La storia raccontata in Sognare, forse Morire vede come personaggi di base un gruppo di ricercatori di un laboratorio universitario, i quali stanno conducendo delle ricerche nel campo dei sogni e delle allucinazioni. A guidarli è Aaron Efremov, un insigne professore, che si ritroverà a dover chiamare in causa Julia proprio in seguito alla misteriosa morte di alcuni membri del gruppo di lavoro. Le circostanze nelle quali sarebbero morte queste persone sono piuttosto oscure, ed avrebbero una qualche relazione con il tipo di ricerche che stavano conducendo. Ma anche Julia verrà presto risucchiata in questo vortice di sogni ed allucinazioni, profondamente connessi con la realtà.

A sceneggiare la storia sono Giancarlo Berardi e Maurizio Mantero, i quali, con uno stile abbastanza scorrevole, riescono a mantenere il senso del mistero attorno ai tragici eventi nei quali si ritroverà coinvolta Julia. Forse si sarebbe potuto spingere maggiormente sulle atmosfere oniriche, e sul senso di mistero che ruota attorno ai sogni di Julia. Il fatto che si sia spinto abbastanza poco su questi ottimi elementi narrativi depotenzia un po’ le ampie possibilità di un racconto, che comunque, essendo ormai storicizzato, è da considerare un classico del personaggio della SBE.

Stesso discorso va fatto per i disegni di Laura Zuccheri, la quale riesce a mantenere lo stile tradizionale ed attento al dettaglio che caratterizza i fumetti di Julia, pur dando nelle scene oniriche dei tocchi di originalità veramente suggestivi. Ma le tavole sperimentali realizzate dalla Zuccheri, e nelle quali si alternano diverse vignette fatte di primissimi piani e dettagli, vengono limitate solo ad un paio di pagine ed a poche inquadrature, il che è un peccato considerando il potenziale visivo veramente notevole.

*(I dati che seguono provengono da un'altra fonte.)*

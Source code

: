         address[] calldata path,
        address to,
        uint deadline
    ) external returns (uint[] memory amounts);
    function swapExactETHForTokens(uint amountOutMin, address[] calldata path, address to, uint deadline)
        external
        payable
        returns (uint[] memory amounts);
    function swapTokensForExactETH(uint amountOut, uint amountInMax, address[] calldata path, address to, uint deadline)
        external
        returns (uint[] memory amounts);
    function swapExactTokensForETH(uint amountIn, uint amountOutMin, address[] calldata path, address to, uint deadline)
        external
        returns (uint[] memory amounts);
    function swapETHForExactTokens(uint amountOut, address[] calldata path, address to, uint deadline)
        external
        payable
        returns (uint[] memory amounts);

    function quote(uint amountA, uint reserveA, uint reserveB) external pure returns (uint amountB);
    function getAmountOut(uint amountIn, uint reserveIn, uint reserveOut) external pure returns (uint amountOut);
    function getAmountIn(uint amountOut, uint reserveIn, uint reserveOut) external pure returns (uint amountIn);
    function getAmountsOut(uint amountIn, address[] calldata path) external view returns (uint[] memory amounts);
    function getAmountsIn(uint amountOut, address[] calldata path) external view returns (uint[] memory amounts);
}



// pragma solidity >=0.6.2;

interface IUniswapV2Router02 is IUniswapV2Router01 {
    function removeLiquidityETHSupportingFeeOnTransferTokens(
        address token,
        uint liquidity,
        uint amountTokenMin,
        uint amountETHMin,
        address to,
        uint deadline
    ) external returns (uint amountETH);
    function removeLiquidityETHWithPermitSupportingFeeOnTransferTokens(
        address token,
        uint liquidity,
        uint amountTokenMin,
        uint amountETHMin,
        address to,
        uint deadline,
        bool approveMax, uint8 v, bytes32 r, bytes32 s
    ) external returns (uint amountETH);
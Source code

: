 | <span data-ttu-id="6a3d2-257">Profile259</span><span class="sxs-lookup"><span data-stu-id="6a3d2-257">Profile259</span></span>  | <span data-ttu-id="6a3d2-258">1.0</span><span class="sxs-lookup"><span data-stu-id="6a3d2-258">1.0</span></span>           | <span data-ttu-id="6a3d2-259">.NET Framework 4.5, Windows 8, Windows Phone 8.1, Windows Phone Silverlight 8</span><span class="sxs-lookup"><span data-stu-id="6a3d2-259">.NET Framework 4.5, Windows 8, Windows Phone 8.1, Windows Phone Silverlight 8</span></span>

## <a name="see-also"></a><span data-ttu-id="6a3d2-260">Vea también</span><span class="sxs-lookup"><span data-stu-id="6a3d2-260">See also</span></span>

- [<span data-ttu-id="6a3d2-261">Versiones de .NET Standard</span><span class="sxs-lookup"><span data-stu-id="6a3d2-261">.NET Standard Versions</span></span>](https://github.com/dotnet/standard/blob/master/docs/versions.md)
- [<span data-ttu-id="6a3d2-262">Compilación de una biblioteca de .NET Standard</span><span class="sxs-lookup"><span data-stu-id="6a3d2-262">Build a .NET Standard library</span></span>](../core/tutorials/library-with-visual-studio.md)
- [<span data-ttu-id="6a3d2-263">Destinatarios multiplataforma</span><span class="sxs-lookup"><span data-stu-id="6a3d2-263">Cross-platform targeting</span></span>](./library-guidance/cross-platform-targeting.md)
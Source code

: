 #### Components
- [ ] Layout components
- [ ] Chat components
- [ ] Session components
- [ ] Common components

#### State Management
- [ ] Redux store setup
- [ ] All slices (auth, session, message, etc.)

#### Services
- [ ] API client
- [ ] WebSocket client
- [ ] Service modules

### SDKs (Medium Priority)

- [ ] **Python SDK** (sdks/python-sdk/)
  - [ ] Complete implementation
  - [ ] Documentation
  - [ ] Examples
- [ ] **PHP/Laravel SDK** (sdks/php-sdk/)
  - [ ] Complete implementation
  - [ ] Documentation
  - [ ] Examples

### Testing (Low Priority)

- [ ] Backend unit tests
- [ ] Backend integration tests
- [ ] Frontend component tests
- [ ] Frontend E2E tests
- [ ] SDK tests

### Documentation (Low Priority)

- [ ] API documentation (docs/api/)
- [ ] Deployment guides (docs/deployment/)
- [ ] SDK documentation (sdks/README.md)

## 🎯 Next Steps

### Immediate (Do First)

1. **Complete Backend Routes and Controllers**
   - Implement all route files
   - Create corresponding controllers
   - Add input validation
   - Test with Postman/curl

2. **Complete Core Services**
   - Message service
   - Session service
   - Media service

Ma i fan più affezionati di Julia sono comunque legati a questa storia che si muove sul canovaccio classico della criminologa della SBE, offrendo anche degli spunti originali. Perché in aggiunta Sognare, forse Morire offre alcune sfumature horror e d’introspezione che avvicinano molto Julia, a Dylan Dog. E questo potrebbe essere un’ulteriore spunto per il creatore della serie, Giancarlo Berardi, per far nascere quel crossover tra l’Indagatore dell’incubo e la criminologa di Garden City, che il curatore di Dylan Dog Roberto Recchioni sembra invocare da diverso tempo.

Se sono rose fioriranno. Intanto questo volume (che offre anche una postfazione dedicata al valore dei sogni realizzata da Gianmaria Contro) sembra aver nuovamente messo sotto gli occhi di tutti il potenziale di un crossover tra Julia e Dylan Dog che, se portato alla sua pubblicazione, potrebbe essere davvero scoppiettante.